Collected data:

▼

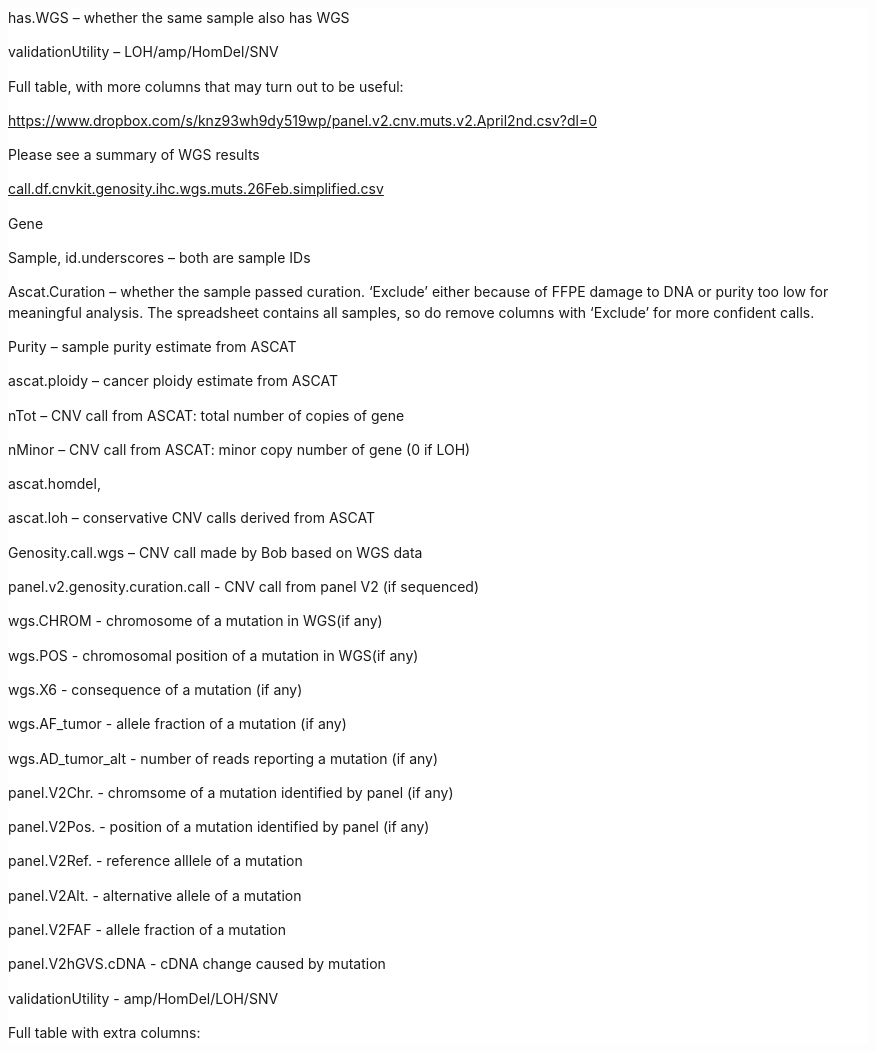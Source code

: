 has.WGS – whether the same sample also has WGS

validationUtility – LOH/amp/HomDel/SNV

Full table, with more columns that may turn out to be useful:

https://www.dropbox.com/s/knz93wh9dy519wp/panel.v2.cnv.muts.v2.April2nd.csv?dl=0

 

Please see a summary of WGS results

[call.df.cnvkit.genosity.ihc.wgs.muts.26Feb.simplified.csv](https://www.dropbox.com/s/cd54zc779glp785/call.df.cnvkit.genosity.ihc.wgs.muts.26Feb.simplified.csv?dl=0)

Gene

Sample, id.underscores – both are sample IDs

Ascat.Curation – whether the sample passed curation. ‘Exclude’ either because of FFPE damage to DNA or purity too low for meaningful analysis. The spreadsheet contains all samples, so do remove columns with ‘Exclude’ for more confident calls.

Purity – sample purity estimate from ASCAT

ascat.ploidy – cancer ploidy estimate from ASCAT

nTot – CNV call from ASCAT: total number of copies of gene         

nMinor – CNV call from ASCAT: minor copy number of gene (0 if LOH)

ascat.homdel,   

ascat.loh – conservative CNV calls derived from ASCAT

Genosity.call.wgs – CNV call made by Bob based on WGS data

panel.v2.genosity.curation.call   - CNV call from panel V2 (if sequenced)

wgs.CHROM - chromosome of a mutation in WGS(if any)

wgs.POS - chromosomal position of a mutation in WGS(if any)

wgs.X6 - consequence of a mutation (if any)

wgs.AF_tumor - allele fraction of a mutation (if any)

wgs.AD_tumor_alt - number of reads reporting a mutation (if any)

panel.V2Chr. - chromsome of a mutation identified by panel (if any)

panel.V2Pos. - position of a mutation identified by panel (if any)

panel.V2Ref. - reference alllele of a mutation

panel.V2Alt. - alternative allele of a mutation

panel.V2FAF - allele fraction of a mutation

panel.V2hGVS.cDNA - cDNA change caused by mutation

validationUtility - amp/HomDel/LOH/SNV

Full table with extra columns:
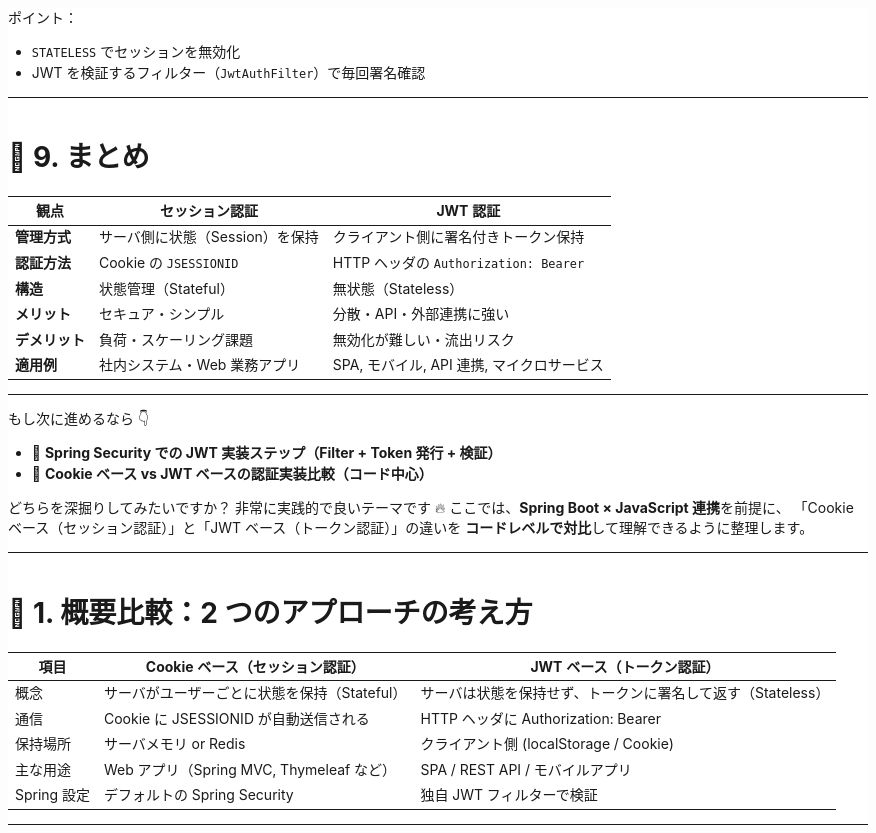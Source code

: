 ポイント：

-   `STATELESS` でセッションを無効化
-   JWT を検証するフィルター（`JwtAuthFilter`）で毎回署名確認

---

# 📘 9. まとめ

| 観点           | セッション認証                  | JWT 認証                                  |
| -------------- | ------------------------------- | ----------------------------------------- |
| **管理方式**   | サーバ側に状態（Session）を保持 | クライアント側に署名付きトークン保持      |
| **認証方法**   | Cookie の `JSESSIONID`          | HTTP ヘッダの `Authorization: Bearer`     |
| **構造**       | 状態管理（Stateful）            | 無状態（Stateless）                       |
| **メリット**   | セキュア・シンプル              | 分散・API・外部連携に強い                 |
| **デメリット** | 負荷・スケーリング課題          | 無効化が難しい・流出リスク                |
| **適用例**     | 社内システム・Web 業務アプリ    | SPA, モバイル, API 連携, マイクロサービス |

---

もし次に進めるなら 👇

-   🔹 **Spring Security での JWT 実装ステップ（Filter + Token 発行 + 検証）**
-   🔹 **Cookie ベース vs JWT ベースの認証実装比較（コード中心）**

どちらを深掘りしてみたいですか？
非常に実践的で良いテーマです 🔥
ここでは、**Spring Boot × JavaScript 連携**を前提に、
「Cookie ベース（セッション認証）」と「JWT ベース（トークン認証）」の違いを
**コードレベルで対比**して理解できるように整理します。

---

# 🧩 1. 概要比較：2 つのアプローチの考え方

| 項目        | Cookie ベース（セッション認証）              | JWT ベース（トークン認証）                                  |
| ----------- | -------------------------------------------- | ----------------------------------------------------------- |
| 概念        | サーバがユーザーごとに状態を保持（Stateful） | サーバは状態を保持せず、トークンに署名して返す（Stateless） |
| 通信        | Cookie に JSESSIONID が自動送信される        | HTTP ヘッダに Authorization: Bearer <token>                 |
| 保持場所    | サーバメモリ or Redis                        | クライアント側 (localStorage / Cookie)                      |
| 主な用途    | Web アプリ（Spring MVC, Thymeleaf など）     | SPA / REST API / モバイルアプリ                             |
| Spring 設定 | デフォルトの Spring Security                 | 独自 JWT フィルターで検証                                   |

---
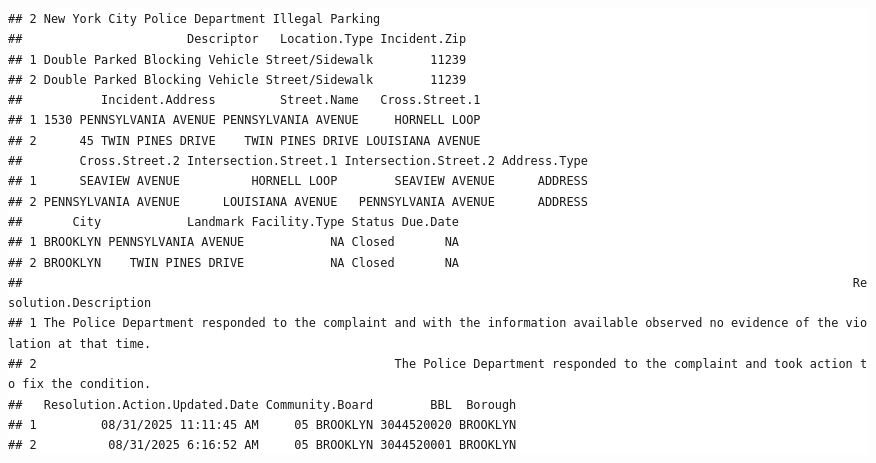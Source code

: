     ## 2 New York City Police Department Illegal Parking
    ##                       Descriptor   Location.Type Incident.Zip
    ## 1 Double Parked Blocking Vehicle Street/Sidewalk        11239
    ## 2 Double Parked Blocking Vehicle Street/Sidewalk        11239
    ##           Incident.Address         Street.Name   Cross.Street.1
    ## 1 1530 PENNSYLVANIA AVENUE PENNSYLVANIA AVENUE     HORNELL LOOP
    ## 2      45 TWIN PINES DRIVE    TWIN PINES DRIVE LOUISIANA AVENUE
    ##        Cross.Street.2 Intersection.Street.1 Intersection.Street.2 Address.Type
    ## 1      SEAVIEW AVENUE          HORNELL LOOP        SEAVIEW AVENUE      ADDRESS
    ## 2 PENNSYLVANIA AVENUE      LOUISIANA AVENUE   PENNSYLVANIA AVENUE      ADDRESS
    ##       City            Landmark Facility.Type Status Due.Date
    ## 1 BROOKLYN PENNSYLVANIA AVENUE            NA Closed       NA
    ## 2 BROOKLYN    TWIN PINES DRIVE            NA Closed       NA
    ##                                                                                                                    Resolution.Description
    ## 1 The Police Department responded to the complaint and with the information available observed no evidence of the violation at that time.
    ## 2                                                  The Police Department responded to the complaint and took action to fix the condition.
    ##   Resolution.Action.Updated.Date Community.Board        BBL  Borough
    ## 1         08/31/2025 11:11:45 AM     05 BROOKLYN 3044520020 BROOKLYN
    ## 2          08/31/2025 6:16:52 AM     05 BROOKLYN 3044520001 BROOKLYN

▲

TASK INSTRUCTIONS: A word-for-word transcript of the entries above is needed, with pictures removed.

SOLUTION TO THIS TASK:
Source code

: has.WGS – whether the same sample also has WGS

validationUtility – LOH/amp/HomDel/SNV

Full table, with more columns that may turn out to be useful:

https://www.dropbox.com/s/knz93wh9dy519wp/panel.v2.cnv.muts.v2.April2nd.csv?dl=0

 

Please see a summary of WGS results

[call.df.cnvkit.genosity.ihc.wgs.muts.26Feb.simplified.csv](https://www.dropbox.com/s/cd54zc779glp785/call.df.cnvkit.genosity.ihc.wgs.muts.26Feb.simplified.csv?dl=0)

Gene

Sample, id.underscores – both are sample IDs

Ascat.Curation – whether the sample passed curation. ‘Exclude’ either because of FFPE damage to DNA or purity too low for meaningful analysis. The spreadsheet contains all samples, so do remove columns with ‘Exclude’ for more confident calls.

Purity – sample purity estimate from ASCAT

ascat.ploidy – cancer ploidy estimate from ASCAT

nTot – CNV call from ASCAT: total number of copies of gene         

nMinor – CNV call from ASCAT: minor copy number of gene (0 if LOH)

ascat.homdel,   

ascat.loh – conservative CNV calls derived from ASCAT

Genosity.call.wgs – CNV call made by Bob based on WGS data

panel.v2.genosity.curation.call   - CNV call from panel V2 (if sequenced)

wgs.CHROM - chromosome of a mutation in WGS(if any)

wgs.POS - chromosomal position of a mutation in WGS(if any)

wgs.X6 - consequence of a mutation (if any)

wgs.AF_tumor - allele fraction of a mutation (if any)

wgs.AD_tumor_alt - number of reads reporting a mutation (if any)

panel.V2Chr. - chromsome of a mutation identified by panel (if any)

panel.V2Pos. - position of a mutation identified by panel (if any)

panel.V2Ref. - reference alllele of a mutation

panel.V2Alt. - alternative allele of a mutation

panel.V2FAF - allele fraction of a mutation

panel.V2hGVS.cDNA - cDNA change caused by mutation

validationUtility - amp/HomDel/LOH/SNV

Full table with extra columns:
Source code

: ポイント：

-   `STATELESS` でセッションを無効化
-   JWT を検証するフィルター（`JwtAuthFilter`）で毎回署名確認

---

# 📘 9. まとめ

| 観点           | セッション認証                  | JWT 認証                                  |
| -------------- | ------------------------------- | ----------------------------------------- |
| **管理方式**   | サーバ側に状態（Session）を保持 | クライアント側に署名付きトークン保持      |
| **認証方法**   | Cookie の `JSESSIONID`          | HTTP ヘッダの `Authorization: Bearer`     |
| **構造**       | 状態管理（Stateful）            | 無状態（Stateless）                       |
| **メリット**   | セキュア・シンプル              | 分散・API・外部連携に強い                 |
| **デメリット** | 負荷・スケーリング課題          | 無効化が難しい・流出リスク                |
| **適用例**     | 社内システム・Web 業務アプリ    | SPA, モバイル, API 連携, マイクロサービス |

---

もし次に進めるなら 👇

-   🔹 **Spring Security での JWT 実装ステップ（Filter + Token 発行 + 検証）**
-   🔹 **Cookie ベース vs JWT ベースの認証実装比較（コード中心）**

どちらを深掘りしてみたいですか？
非常に実践的で良いテーマです 🔥
ここでは、**Spring Boot × JavaScript 連携**を前提に、
「Cookie ベース（セッション認証）」と「JWT ベース（トークン認証）」の違いを
**コードレベルで対比**して理解できるように整理します。

---

# 🧩 1. 概要比較：2 つのアプローチの考え方

| 項目        | Cookie ベース（セッション認証）              | JWT ベース（トークン認証）                                  |
| ----------- | -------------------------------------------- | ----------------------------------------------------------- |
| 概念        | サーバがユーザーごとに状態を保持（Stateful） | サーバは状態を保持せず、トークンに署名して返す（Stateless） |
| 通信        | Cookie に JSESSIONID が自動送信される        | HTTP ヘッダに Authorization: Bearer <token>                 |
| 保持場所    | サーバメモリ or Redis                        | クライアント側 (localStorage / Cookie)                      |
| 主な用途    | Web アプリ（Spring MVC, Thymeleaf など）     | SPA / REST API / モバイルアプリ                             |
| Spring 設定 | デフォルトの Spring Security                 | 独自 JWT フィルターで検証                                   |

---
Source code

:     ## 2 New York City Police Department Illegal Parking
    ##                       Descriptor   Location.Type Incident.Zip
    ## 1 Double Parked Blocking Vehicle Street/Sidewalk        11239
    ## 2 Double Parked Blocking Vehicle Street/Sidewalk        11239
    ##           Incident.Address         Street.Name   Cross.Street.1
    ## 1 1530 PENNSYLVANIA AVENUE PENNSYLVANIA AVENUE     HORNELL LOOP
    ## 2      45 TWIN PINES DRIVE    TWIN PINES DRIVE LOUISIANA AVENUE
    ##        Cross.Street.2 Intersection.Street.1 Intersection.Street.2 Address.Type
    ## 1      SEAVIEW AVENUE          HORNELL LOOP        SEAVIEW AVENUE      ADDRESS
    ## 2 PENNSYLVANIA AVENUE      LOUISIANA AVENUE   PENNSYLVANIA AVENUE      ADDRESS
    ##       City            Landmark Facility.Type Status Due.Date
    ## 1 BROOKLYN PENNSYLVANIA AVENUE            NA Closed       NA
    ## 2 BROOKLYN    TWIN PINES DRIVE            NA Closed       NA
    ##                                                                                                                    Resolution.Description
    ## 1 The Police Department responded to the complaint and with the information available observed no evidence of the violation at that time.
    ## 2                                                  The Police Department responded to the complaint and took action to fix the condition.
    ##   Resolution.Action.Updated.Date Community.Board        BBL  Borough
    ## 1         08/31/2025 11:11:45 AM     05 BROOKLYN 3044520020 BROOKLYN
    ## 2          08/31/2025 6:16:52 AM     05 BROOKLYN 3044520001 BROOKLYN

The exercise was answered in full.